## YOUR OBJECTIVE
Below are the entries; return every line among them that holds the word "stsporen".

Dataset records:
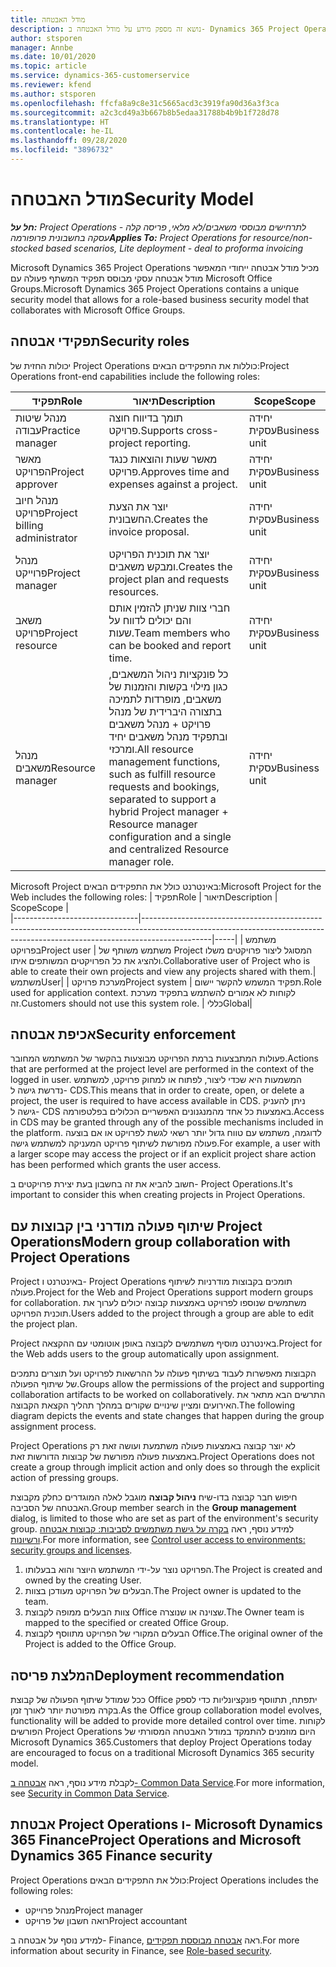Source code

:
 ```yaml
---
title: מודל האבטחה
description: נושא זה מספק מידע על מודל האבטחה ב- Dynamics 365 Project Operations.
author: stsporen
manager: Annbe
ms.date: 10/01/2020
ms.topic: article
ms.service: dynamics-365-customerservice
ms.reviewer: kfend
ms.author: stsporen
ms.openlocfilehash: ffcfa8a9c8e31c5665acd3c3919fa90d36a3f3ca
ms.sourcegitcommit: a2c3cd49a3b667b8b5edaa31788b4b9b1f728d78
ms.translationtype: HT
ms.contentlocale: he-IL
ms.lasthandoff: 09/28/2020
ms.locfileid: "3896732"
---
```

# <a name="security-model"></a><span data-ttu-id="c14b0-103">מודל האבטחה</span><span class="sxs-lookup"><span data-stu-id="c14b0-103">Security Model</span></span>

<span data-ttu-id="c14b0-104">_**חל על:** Project Operations לתרחישים מבוססי משאבים/לא מלאי, פריסה קלה - עסקה בחשבונית פרופורמה_</span><span class="sxs-lookup"><span data-stu-id="c14b0-104">_**Applies To:** Project Operations for resource/non-stocked based scenarios, Lite deployment - deal to proforma invoicing_</span></span>

<span data-ttu-id="c14b0-105">Microsoft Dynamics 365 Project Operations מכיל מודל אבטחה ייחודי המאפשר מודל אבטחה עסקי מבוסס תפקיד המשתף פעולה עם Microsoft Office Groups.</span><span class="sxs-lookup"><span data-stu-id="c14b0-105">Microsoft Dynamics 365 Project Operations contains a unique security model that allows for a role-based business security model that collaborates with Microsoft Office Groups.</span></span> 


## <a name="security-roles"></a><span data-ttu-id="c14b0-106">תפקידי אבטחה</span><span class="sxs-lookup"><span data-stu-id="c14b0-106">Security roles</span></span>
<span data-ttu-id="c14b0-107">יכולות החזית של Project Operations כוללות את התפקידים הבאים:</span><span class="sxs-lookup"><span data-stu-id="c14b0-107">Project Operations front-end capabilities include the following roles:</span></span>

| <span data-ttu-id="c14b0-108">תפקיד</span><span class="sxs-lookup"><span data-stu-id="c14b0-108">Role</span></span>                          | <span data-ttu-id="c14b0-109">תיאור</span><span class="sxs-lookup"><span data-stu-id="c14b0-109">Description</span></span>                                                                                                                                                                 | <span data-ttu-id="c14b0-110">Scope</span><span class="sxs-lookup"><span data-stu-id="c14b0-110">Scope</span></span> |
|-------------------------------|-----------------------------------------------------------------------------------------------------------------------------------------------------------------------------|------|
| <span data-ttu-id="c14b0-111">מנהל שיטות עבודה</span><span class="sxs-lookup"><span data-stu-id="c14b0-111">Practice manager</span></span>              | <span data-ttu-id="c14b0-112">תומך בדיווח חוצה פרויקט.</span><span class="sxs-lookup"><span data-stu-id="c14b0-112">Supports cross-project reporting.</span></span>                                                                                                            | <span data-ttu-id="c14b0-113">יחידה עסקית</span><span class="sxs-lookup"><span data-stu-id="c14b0-113">Business unit</span></span>              |
| <span data-ttu-id="c14b0-114">מאשר הפרויקט</span><span class="sxs-lookup"><span data-stu-id="c14b0-114">Project approver</span></span>              | <span data-ttu-id="c14b0-115">מאשר שעות והוצאות כנגד פרויקט.</span><span class="sxs-lookup"><span data-stu-id="c14b0-115">Approves time and expenses against a project.</span></span>                                                                                                                              | <span data-ttu-id="c14b0-116">יחידה עסקית</span><span class="sxs-lookup"><span data-stu-id="c14b0-116">Business unit</span></span> |
| <span data-ttu-id="c14b0-117">מנהל חיוב פרויקט</span><span class="sxs-lookup"><span data-stu-id="c14b0-117">Project billing administrator</span></span> | <span data-ttu-id="c14b0-118">יוצר את הצעת החשבונית.</span><span class="sxs-lookup"><span data-stu-id="c14b0-118">Creates the invoice proposal.</span></span>                                                                                                                                                 | <span data-ttu-id="c14b0-119">יחידה עסקית</span><span class="sxs-lookup"><span data-stu-id="c14b0-119">Business unit</span></span> |
| <span data-ttu-id="c14b0-120">מנהל פרוייקט</span><span class="sxs-lookup"><span data-stu-id="c14b0-120">Project manager</span></span>               | <span data-ttu-id="c14b0-121">יוצר את תוכנית הפרויקט ומבקש משאבים.</span><span class="sxs-lookup"><span data-stu-id="c14b0-121">Creates the project plan and requests resources.</span></span>                                                                                                                              | <span data-ttu-id="c14b0-122">יחידה עסקית</span><span class="sxs-lookup"><span data-stu-id="c14b0-122">Business unit</span></span> |
| <span data-ttu-id="c14b0-123">משאב פרויקט</span><span class="sxs-lookup"><span data-stu-id="c14b0-123">Project resource</span></span>              | <span data-ttu-id="c14b0-124">חברי צוות שניתן להזמין אותם והם יכולים לדווח על שעות.</span><span class="sxs-lookup"><span data-stu-id="c14b0-124">Team members who can be booked and report time.</span></span>                                                                                                          | <span data-ttu-id="c14b0-125">יחידה עסקית</span><span class="sxs-lookup"><span data-stu-id="c14b0-125">Business unit</span></span>|
| <span data-ttu-id="c14b0-126">מנהל משאבים</span><span class="sxs-lookup"><span data-stu-id="c14b0-126">Resource manager</span></span>              | <span data-ttu-id="c14b0-127">כל פונקציות ניהול המשאבים, כגון מילוי בקשות והזמנות של משאבים, מופרדות לתמיכה בתצורה היברידית של מנהל פרויקט + מנהל משאבים ובתפקיד מנהל משאבים יחיד ומרכזי.</span><span class="sxs-lookup"><span data-stu-id="c14b0-127">All resource management functions, such as fulfill resource requests and bookings, separated to support a hybrid Project manager + Resource manager configuration and a single and centralized Resource manager role.</span></span> | <span data-ttu-id="c14b0-128">יחידה עסקית</span><span class="sxs-lookup"><span data-stu-id="c14b0-128">Business unit</span></span> |


<span data-ttu-id="c14b0-129">Microsoft Project באינטרנט כולל את התפקידים הבאים:</span><span class="sxs-lookup"><span data-stu-id="c14b0-129">Microsoft Project for the Web includes the following roles:</span></span>
| <span data-ttu-id="c14b0-130">תפקיד</span><span class="sxs-lookup"><span data-stu-id="c14b0-130">Role</span></span>                          | <span data-ttu-id="c14b0-131">תיאור</span><span class="sxs-lookup"><span data-stu-id="c14b0-131">Description</span></span>                                                                                                          | <span data-ttu-id="c14b0-132">Scope</span><span class="sxs-lookup"><span data-stu-id="c14b0-132">Scope</span></span> |                                                       
|-------------------------------|-----------------------------------------------------------------------------------------------------------------------------------------------------------------------------|-----|
| <span data-ttu-id="c14b0-133">משתמש בפרויקט</span><span class="sxs-lookup"><span data-stu-id="c14b0-133">Project user</span></span> | <span data-ttu-id="c14b0-134">משתמש משותף של Project המסוגל ליצור פרויקטים משלו ולהציג את כל הפרויקטים המשותפים איתו.</span><span class="sxs-lookup"><span data-stu-id="c14b0-134">Collaborative user of Project who is able to create their own projects and view any projects shared with them.</span></span>| <span data-ttu-id="c14b0-135">משתמש</span><span class="sxs-lookup"><span data-stu-id="c14b0-135">User</span></span>|
| <span data-ttu-id="c14b0-136">מערכת פרויקט</span><span class="sxs-lookup"><span data-stu-id="c14b0-136">Project system</span></span> | <span data-ttu-id="c14b0-137">תפקיד המשמש להקשר יישום.</span><span class="sxs-lookup"><span data-stu-id="c14b0-137">Role used for application context.</span></span> <span data-ttu-id="c14b0-138">לקוחות לא אמורים להשתמש בתפקיד מערכת זה.</span><span class="sxs-lookup"><span data-stu-id="c14b0-138">Customers should not use this system role.</span></span> | <span data-ttu-id="c14b0-139">כללי</span><span class="sxs-lookup"><span data-stu-id="c14b0-139">Global</span></span>|

## <a name="security-enforcement"></a><span data-ttu-id="c14b0-140">אכיפת אבטחה</span><span class="sxs-lookup"><span data-stu-id="c14b0-140">Security enforcement</span></span>
<span data-ttu-id="c14b0-141">פעולות המתבצעות ברמת הפרויקט מבוצעות בהקשר של המשתמש המחובר.</span><span class="sxs-lookup"><span data-stu-id="c14b0-141">Actions that are performed at the project level are performed in the context of the logged in user.</span></span> <span data-ttu-id="c14b0-142">המשמעות היא שכדי ליצור, לפתוח או למחוק פרויקט, למשתמש נדרשת גישה ל- CDS.</span><span class="sxs-lookup"><span data-stu-id="c14b0-142">This means that in order to create, open, or delete a project, the user is required to have access available in CDS.</span></span> <span data-ttu-id="c14b0-143">ניתן להעניק גישה ל- CDS באמצעות כל אחד מהמנגנונים האפשריים הכלולים בפלטפורמה.</span><span class="sxs-lookup"><span data-stu-id="c14b0-143">Access in CDS may be granted through any of the possible mechanisms included in the platform.</span></span> <span data-ttu-id="c14b0-144">לדוגמה, משתמש עם טווח גדול יותר רשאי לגשת לפרויקט או אם בוצעה פעולה מפורשת לשיתוף פרויקט המעניקה למשתמש גישה.</span><span class="sxs-lookup"><span data-stu-id="c14b0-144">For example, a user with a larger scope may access the project or if an explicit project share action has been performed which grants the user access.</span></span>

<span data-ttu-id="c14b0-145">חשוב להביא את זה בחשבון בעת יצירת פרויקטים ב- Project Operations.</span><span class="sxs-lookup"><span data-stu-id="c14b0-145">It's important to consider this when creating projects in Project Operations.</span></span>

## <a name="modern-group-collaboration-with-project-operations"></a><span data-ttu-id="c14b0-146">שיתוף פעולה מודרני בין קבוצות עם Project Operations</span><span class="sxs-lookup"><span data-stu-id="c14b0-146">Modern group collaboration with Project Operations</span></span>
<span data-ttu-id="c14b0-147">Project באינטרנט ו- Project Operations תומכים בקבוצות מודרניות לשיתוף פעולה.</span><span class="sxs-lookup"><span data-stu-id="c14b0-147">Project for the Web and Project Operations support modern groups for collaboration.</span></span> <span data-ttu-id="c14b0-148">משתמשים שנוספו לפרויקט באמצעות קבוצה יכולים לערוך את תוכנית הפרויקט.</span><span class="sxs-lookup"><span data-stu-id="c14b0-148">Users added to the project through a group are able to edit the project plan.</span></span>

<span data-ttu-id="c14b0-149">Project באינטרנט מוסיף משתמשים לקבוצה באופן אוטומטי עם ההקצאה.</span><span class="sxs-lookup"><span data-stu-id="c14b0-149">Project for the Web adds users to the group automatically upon assignment.</span></span>

<span data-ttu-id="c14b0-150">הקבוצות מאפשרות לעבוד בשיתוף פעולה על ההרשאות לפרויקט ועל תוצרים נתמכים של שיתוף הפעולה.</span><span class="sxs-lookup"><span data-stu-id="c14b0-150">Groups allow the permissions of the project and supporting collaboration artifacts to be worked on collaboratively.</span></span> <span data-ttu-id="c14b0-151">התרשים הבא מתאר את האירועים ומציין שינויים שקורים במהלך תהליך הקצאת הקבוצה.</span><span class="sxs-lookup"><span data-stu-id="c14b0-151">The following diagram depicts the events and state changes that happen during the group assignment process.</span></span>

<span data-ttu-id="c14b0-152">Project Operations לא יוצר קבוצה באמצעות פעולה משתמעת ועושה זאת רק באמצעות פעולה מפורשת של קבוצות הדורשות זאת.</span><span class="sxs-lookup"><span data-stu-id="c14b0-152">Project Operations does not create a group through implicit action and only does so through the explicit action of pressing groups.</span></span>

<span data-ttu-id="c14b0-153">חיפוש חבר קבוצה בדו-שיח **ניהול קבוצה** מוגבל לאלה המוגדרים כחלק מקבוצת האבטחה של הסביבה.</span><span class="sxs-lookup"><span data-stu-id="c14b0-153">Group member search in the **Group management** dialog, is limited to those who are set as part of the environment's security group.</span></span> <span data-ttu-id="c14b0-154">למידע נוסף, ראה [בקרה על גישת משתמשים לסביבות: קבוצות אבטחה ורשיונות](https://docs.microsoft.com/power-platform/admin/control-user-access).</span><span class="sxs-lookup"><span data-stu-id="c14b0-154">For more information, see [Control user access to environments: security groups and licenses](https://docs.microsoft.com/power-platform/admin/control-user-access).</span></span>

1. <span data-ttu-id="c14b0-155">הפרויקט נוצר על-ידי המשתמש היוצר והוא בבעלותו.</span><span class="sxs-lookup"><span data-stu-id="c14b0-155">The Project is created and owned by the creating User.</span></span>
2. <span data-ttu-id="c14b0-156">הבעלים של הפרויקט מעודכן בצוות.</span><span class="sxs-lookup"><span data-stu-id="c14b0-156">The Project owner is updated to the team.</span></span>
3. <span data-ttu-id="c14b0-157">צוות הבעלים ממופה לקבוצת Office שצוינה או שנוצרה.</span><span class="sxs-lookup"><span data-stu-id="c14b0-157">The Owner team is mapped to the specified or created Office Group.</span></span>
4. <span data-ttu-id="c14b0-158">הבעלים המקורי של הפרויקט מתווסף לקבוצת Office.</span><span class="sxs-lookup"><span data-stu-id="c14b0-158">The original owner of the Project is added to the Office Group.</span></span>

## <a name="deployment-recommendation"></a><span data-ttu-id="c14b0-159">המלצת פריסה</span><span class="sxs-lookup"><span data-stu-id="c14b0-159">Deployment recommendation</span></span>
<span data-ttu-id="c14b0-160">ככל שמודל שיתוף הפעולה של קבוצת Office יתפתח, תתווסף פונקציונליות כדי לספק בקרה מפורטת יותר לאורך זמן.</span><span class="sxs-lookup"><span data-stu-id="c14b0-160">As the Office group collaboration model evolves, functionality will be added to provide more detailed control over time.</span></span> <span data-ttu-id="c14b0-161">לקוחות הפורשים Project Operations היום מוזמנים להתמקד במודל האבטחה המסורתי של Microsoft Dynamics 365.</span><span class="sxs-lookup"><span data-stu-id="c14b0-161">Customers that deploy Project Operations today are encouraged to focus on a traditional Microsoft Dynamics 365 security model.</span></span>

<span data-ttu-id="c14b0-162">לקבלת מידע נוסף, ראה [אבטחה ב- Common Data Service](https://docs.microsoft.com/power-platform/admin/wp-security).</span><span class="sxs-lookup"><span data-stu-id="c14b0-162">For more information, see [Security in Common Data Service](https://docs.microsoft.com/power-platform/admin/wp-security).</span></span>

## <a name="project-operations-and-microsoft-dynamics-365-finance-security"></a><span data-ttu-id="c14b0-163">אבטחת Project Operations ו- Microsoft Dynamics 365 Finance</span><span class="sxs-lookup"><span data-stu-id="c14b0-163">Project Operations and Microsoft Dynamics 365 Finance security</span></span>
<span data-ttu-id="c14b0-164">Project Operations כולל את התפקידים הבאים:</span><span class="sxs-lookup"><span data-stu-id="c14b0-164">Project Operations includes the following roles:</span></span>

- <span data-ttu-id="c14b0-165">מנהל פרוייקט</span><span class="sxs-lookup"><span data-stu-id="c14b0-165">Project manager</span></span>
- <span data-ttu-id="c14b0-166">רואה חשבון של פרויקט</span><span class="sxs-lookup"><span data-stu-id="c14b0-166">Project accountant</span></span>

<span data-ttu-id="c14b0-167">למידע נוסף על אבטחה ב- Finance, ראה [אבטחה מבוססת תפקידים](https://docs.microsoft.com/dynamics365/fin-ops-core/dev-itpro/sysadmin/role-based-security).</span><span class="sxs-lookup"><span data-stu-id="c14b0-167">For more information about security in Finance, see [Role-based security](https://docs.microsoft.com/dynamics365/fin-ops-core/dev-itpro/sysadmin/role-based-security).</span></span>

## EXPECTED ANSWER
author: stsporen
ms.author: stsporen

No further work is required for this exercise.